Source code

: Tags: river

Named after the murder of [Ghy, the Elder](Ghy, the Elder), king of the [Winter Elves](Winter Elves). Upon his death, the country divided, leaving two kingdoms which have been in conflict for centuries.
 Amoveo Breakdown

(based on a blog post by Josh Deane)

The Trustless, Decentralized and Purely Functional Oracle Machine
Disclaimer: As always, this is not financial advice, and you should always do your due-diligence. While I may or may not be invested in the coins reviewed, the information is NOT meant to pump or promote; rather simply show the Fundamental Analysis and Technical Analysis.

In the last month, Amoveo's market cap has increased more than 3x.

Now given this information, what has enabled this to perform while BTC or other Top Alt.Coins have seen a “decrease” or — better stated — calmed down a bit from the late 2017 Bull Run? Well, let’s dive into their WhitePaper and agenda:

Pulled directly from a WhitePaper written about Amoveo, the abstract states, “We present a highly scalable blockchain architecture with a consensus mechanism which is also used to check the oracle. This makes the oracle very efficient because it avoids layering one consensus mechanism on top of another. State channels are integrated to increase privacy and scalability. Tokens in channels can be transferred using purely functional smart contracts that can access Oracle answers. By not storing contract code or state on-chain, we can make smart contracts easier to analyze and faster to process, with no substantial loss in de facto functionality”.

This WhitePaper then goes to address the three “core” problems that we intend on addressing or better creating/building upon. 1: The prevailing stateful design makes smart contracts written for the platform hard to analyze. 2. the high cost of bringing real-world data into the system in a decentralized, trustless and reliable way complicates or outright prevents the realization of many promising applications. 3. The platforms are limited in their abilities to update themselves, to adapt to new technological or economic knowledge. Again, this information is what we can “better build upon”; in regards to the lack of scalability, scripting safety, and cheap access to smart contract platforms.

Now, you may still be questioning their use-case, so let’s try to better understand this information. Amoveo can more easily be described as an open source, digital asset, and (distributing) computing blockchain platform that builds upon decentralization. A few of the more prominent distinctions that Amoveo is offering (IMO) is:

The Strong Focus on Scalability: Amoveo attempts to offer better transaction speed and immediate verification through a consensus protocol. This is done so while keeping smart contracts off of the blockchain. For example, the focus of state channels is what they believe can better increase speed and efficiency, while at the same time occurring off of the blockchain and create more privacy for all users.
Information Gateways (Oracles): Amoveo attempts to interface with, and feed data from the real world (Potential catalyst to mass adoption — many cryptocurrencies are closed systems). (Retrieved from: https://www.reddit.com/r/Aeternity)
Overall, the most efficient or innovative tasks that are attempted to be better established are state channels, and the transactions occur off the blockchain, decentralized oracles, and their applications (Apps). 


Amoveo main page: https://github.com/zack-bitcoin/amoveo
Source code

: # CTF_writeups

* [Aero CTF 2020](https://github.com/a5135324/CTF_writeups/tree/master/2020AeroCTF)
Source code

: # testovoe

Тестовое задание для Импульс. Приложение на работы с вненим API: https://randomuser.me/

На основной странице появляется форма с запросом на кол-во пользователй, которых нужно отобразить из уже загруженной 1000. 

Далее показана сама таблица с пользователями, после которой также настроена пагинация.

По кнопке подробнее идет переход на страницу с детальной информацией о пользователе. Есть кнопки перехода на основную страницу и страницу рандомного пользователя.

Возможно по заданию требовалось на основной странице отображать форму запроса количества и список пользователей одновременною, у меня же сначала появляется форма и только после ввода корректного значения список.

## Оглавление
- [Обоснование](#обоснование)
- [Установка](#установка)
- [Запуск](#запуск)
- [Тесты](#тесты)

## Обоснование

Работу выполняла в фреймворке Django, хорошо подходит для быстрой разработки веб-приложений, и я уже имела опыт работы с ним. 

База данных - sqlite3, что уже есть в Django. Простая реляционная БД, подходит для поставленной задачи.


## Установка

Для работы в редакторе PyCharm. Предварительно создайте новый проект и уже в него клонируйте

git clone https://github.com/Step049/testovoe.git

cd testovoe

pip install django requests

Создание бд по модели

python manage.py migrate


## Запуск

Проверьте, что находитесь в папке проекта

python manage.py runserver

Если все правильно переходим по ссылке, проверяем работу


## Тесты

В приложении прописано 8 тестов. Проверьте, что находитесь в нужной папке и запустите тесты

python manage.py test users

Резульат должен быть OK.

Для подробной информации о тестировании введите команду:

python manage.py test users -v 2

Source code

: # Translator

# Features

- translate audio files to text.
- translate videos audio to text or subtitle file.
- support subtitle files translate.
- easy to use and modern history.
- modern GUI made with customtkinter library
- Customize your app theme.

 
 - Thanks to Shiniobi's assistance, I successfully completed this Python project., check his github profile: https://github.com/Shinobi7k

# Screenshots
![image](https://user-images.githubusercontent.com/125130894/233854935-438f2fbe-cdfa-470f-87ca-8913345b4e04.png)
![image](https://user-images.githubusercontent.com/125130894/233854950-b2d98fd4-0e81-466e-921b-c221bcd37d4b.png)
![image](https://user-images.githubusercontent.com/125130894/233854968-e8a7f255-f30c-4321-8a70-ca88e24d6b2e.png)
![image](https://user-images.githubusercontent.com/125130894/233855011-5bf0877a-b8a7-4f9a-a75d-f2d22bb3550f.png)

########################################

§ **To do**: Starting at the line above that contains "- [Тесты](#тесты)", write out each line exactly until the line that contains "- Customize your app theme." has been written, and stop there.

§ **Exercise solution**:
- [Тесты](#тесты)

## Обоснование

Работу выполняла в фреймворке Django, хорошо подходит для быстрой разработки веб-приложений, и я уже имела опыт работы с ним. 

База данных - sqlite3, что уже есть в Django. Простая реляционная БД, подходит для поставленной задачи.


## Установка

Для работы в редакторе PyCharm. Предварительно создайте новый проект и уже в него клонируйте

git clone https://github.com/Step049/testovoe.git

cd testovoe

pip install django requests

Создание бд по модели

python manage.py migrate


## Запуск

Проверьте, что находитесь в папке проекта

python manage.py runserver

Если все правильно переходим по ссылке, проверяем работу


## Тесты

В приложении прописано 8 тестов. Проверьте, что находитесь в нужной папке и запустите тесты

python manage.py test users

Резульат должен быть OK.

Для подробной информации о тестировании введите команду:

python manage.py test users -v 2

Source code

: # Translator

# Features

- translate audio files to text.
- translate videos audio to text or subtitle file.
- support subtitle files translate.
- easy to use and modern history.
- modern GUI made with customtkinter library
- Customize your app theme.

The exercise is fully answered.